Например, живет португалец на фазенде (поместье) где-нибудь в глубине страны. Надоело ему летать на вертолёте, он взял и через джунгли проложил дорогу. Запросто. Сколько я такого видел в Анголе…

Я говорю: португальцы строили страну для кайфа, для своего собственного удовольствия, чтобы именно отдыхать. И должен заметить, что в отличие от всех других колоний (мне это говорили сами ангольцы) особой злобы против своих бывших колонизаторов не было, нет и сейчас. Хотя, конечно, были и перехлесты — это исторический факт, что немало португальцев было вырезано в Анголе (в Мозамбике — не очень много). Но особо резких выступлений не было. Потому что португальцы вели «политику кнута и пряника».

То есть, они «прикармливали» население политикой «ассимиляду». Если анголец «забывал» свой родной язык и своё племя, и соглашался стать гражданином Португалии — его посылали учиться, даже в Португалию, после чего он должен был поддерживать политику Португалии в собственной стране. Из таких «ассимилядуш» вышли и первый президент Анголы Агостиньо Нето, и нынешний президент Жозе Эдуарду Душ Сантуш…

…И вот мы прибыли в Лубанго, с нами был еще Володя Корольков, наш сокурсник (он потом поехал служить во 2-ю бригаду в Кахаму).

Нас встретил советник начальника политотдела округа. Совершенно уникальная фигура — про него можно рассказывать и рассказывать — мы его называли «из славной когорты стотысячников». Поскольку за три года и четыре месяца пребывания в Анголе он с женой заработал больше ста тысяч чеков. Причём, сам вместе с женой умудрялся жить в месяц на пять долларов. Ездил по ангольским складам, собирал там вонючую рыбу, консервы различные, в общем, кормился с этих складов.

И вот этот замполит — полковник старенький — усадил нас и начал с нами «проводить политзанятия»: куда мы попали, и что нам можно здесь, а чего нельзя.

Прежде всего, наставлял он нас, опасайтесь, конечно, болезней. Понятное дело, здесь война, обстановка напряжённая, но это ещё как-то можно терпеть, но вот малярия — это да. Малярия, амёбная дизентерия, гепатиты и чего только нет. Но, правда, мы всё это слышали ещё в Луанде. Профилактика, говорил совершенно конкретно: делагил, пейте его по системе. Вот до этого, месяца за два, увезли нашего советника с церебральной малярией (мозговой малярией). Это ужасная вещь, как в том анекдоте, — или умирают, или дураками становятся. Это, действительно, был реальный факт, церебральная малярия — страшная, конечно, болезнь.

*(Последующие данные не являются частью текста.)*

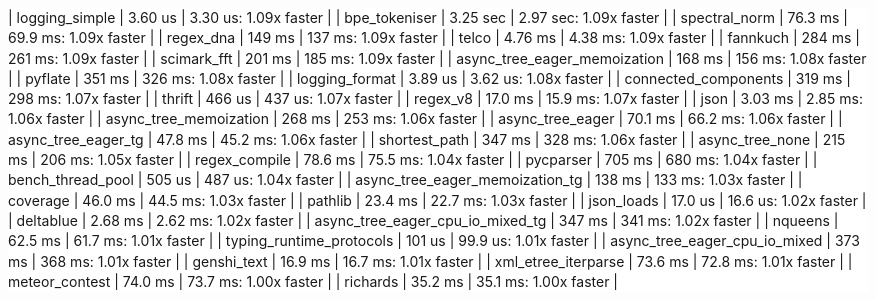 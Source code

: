 | logging_simple                   | 3.60 us                                                | 3.30 us: 1.09x faster                                                  |
| bpe_tokeniser                    | 3.25 sec                                               | 2.97 sec: 1.09x faster                                                 |
| spectral_norm                    | 76.3 ms                                                | 69.9 ms: 1.09x faster                                                  |
| regex_dna                        | 149 ms                                                 | 137 ms: 1.09x faster                                                   |
| telco                            | 4.76 ms                                                | 4.38 ms: 1.09x faster                                                  |
| fannkuch                         | 284 ms                                                 | 261 ms: 1.09x faster                                                   |
| scimark_fft                      | 201 ms                                                 | 185 ms: 1.09x faster                                                   |
| async_tree_eager_memoization     | 168 ms                                                 | 156 ms: 1.08x faster                                                   |
| pyflate                          | 351 ms                                                 | 326 ms: 1.08x faster                                                   |
| logging_format                   | 3.89 us                                                | 3.62 us: 1.08x faster                                                  |
| connected_components             | 319 ms                                                 | 298 ms: 1.07x faster                                                   |
| thrift                           | 466 us                                                 | 437 us: 1.07x faster                                                   |
| regex_v8                         | 17.0 ms                                                | 15.9 ms: 1.07x faster                                                  |
| json                             | 3.03 ms                                                | 2.85 ms: 1.06x faster                                                  |
| async_tree_memoization           | 268 ms                                                 | 253 ms: 1.06x faster                                                   |
| async_tree_eager                 | 70.1 ms                                                | 66.2 ms: 1.06x faster                                                  |
| async_tree_eager_tg              | 47.8 ms                                                | 45.2 ms: 1.06x faster                                                  |
| shortest_path                    | 347 ms                                                 | 328 ms: 1.06x faster                                                   |
| async_tree_none                  | 215 ms                                                 | 206 ms: 1.05x faster                                                   |
| regex_compile                    | 78.6 ms                                                | 75.5 ms: 1.04x faster                                                  |
| pycparser                        | 705 ms                                                 | 680 ms: 1.04x faster                                                   |
| bench_thread_pool                | 505 us                                                 | 487 us: 1.04x faster                                                   |
| async_tree_eager_memoization_tg  | 138 ms                                                 | 133 ms: 1.03x faster                                                   |
| coverage                         | 46.0 ms                                                | 44.5 ms: 1.03x faster                                                  |
| pathlib                          | 23.4 ms                                                | 22.7 ms: 1.03x faster                                                  |
| json_loads                       | 17.0 us                                                | 16.6 us: 1.02x faster                                                  |
| deltablue                        | 2.68 ms                                                | 2.62 ms: 1.02x faster                                                  |
| async_tree_eager_cpu_io_mixed_tg | 347 ms                                                 | 341 ms: 1.02x faster                                                   |
| nqueens                          | 62.5 ms                                                | 61.7 ms: 1.01x faster                                                  |
| typing_runtime_protocols         | 101 us                                                 | 99.9 us: 1.01x faster                                                  |
| async_tree_eager_cpu_io_mixed    | 373 ms                                                 | 368 ms: 1.01x faster                                                   |
| genshi_text                      | 16.9 ms                                                | 16.7 ms: 1.01x faster                                                  |
| xml_etree_iterparse              | 73.6 ms                                                | 72.8 ms: 1.01x faster                                                  |
| meteor_contest                   | 74.0 ms                                                | 73.7 ms: 1.00x faster                                                  |
| richards                         | 35.2 ms                                                | 35.1 ms: 1.00x faster                                                  |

— Опять же отношения с женщинами — сразу за это в 24 часа высылают в Союз. Но это ещё ладно — если вы, не дай Бог, здесь что-нибудь подцепите — то это будет уже, конечно, вам же хуже.

И это действительно так и было, потому что за некоторое время до нашего приезда увезли двух наших — один советник, подполковник, а другой — солдат срочной службы. У них разнесло мошонку. С женщинами общались местными и подцепили «гонконгскую розу», как её называют. Совершенно непонятно, что за сочетание болезней — потому что в госпиталях и в Лубанго, и в Луанде — делали-делали им анализы, ничего не могли понять (то показания гонореи, то они исчезают и появляются показатели сифилиса и других венерических заболеваний). И так их и отправили. Дальнейшую судьбу их я, к сожалению, не знаю.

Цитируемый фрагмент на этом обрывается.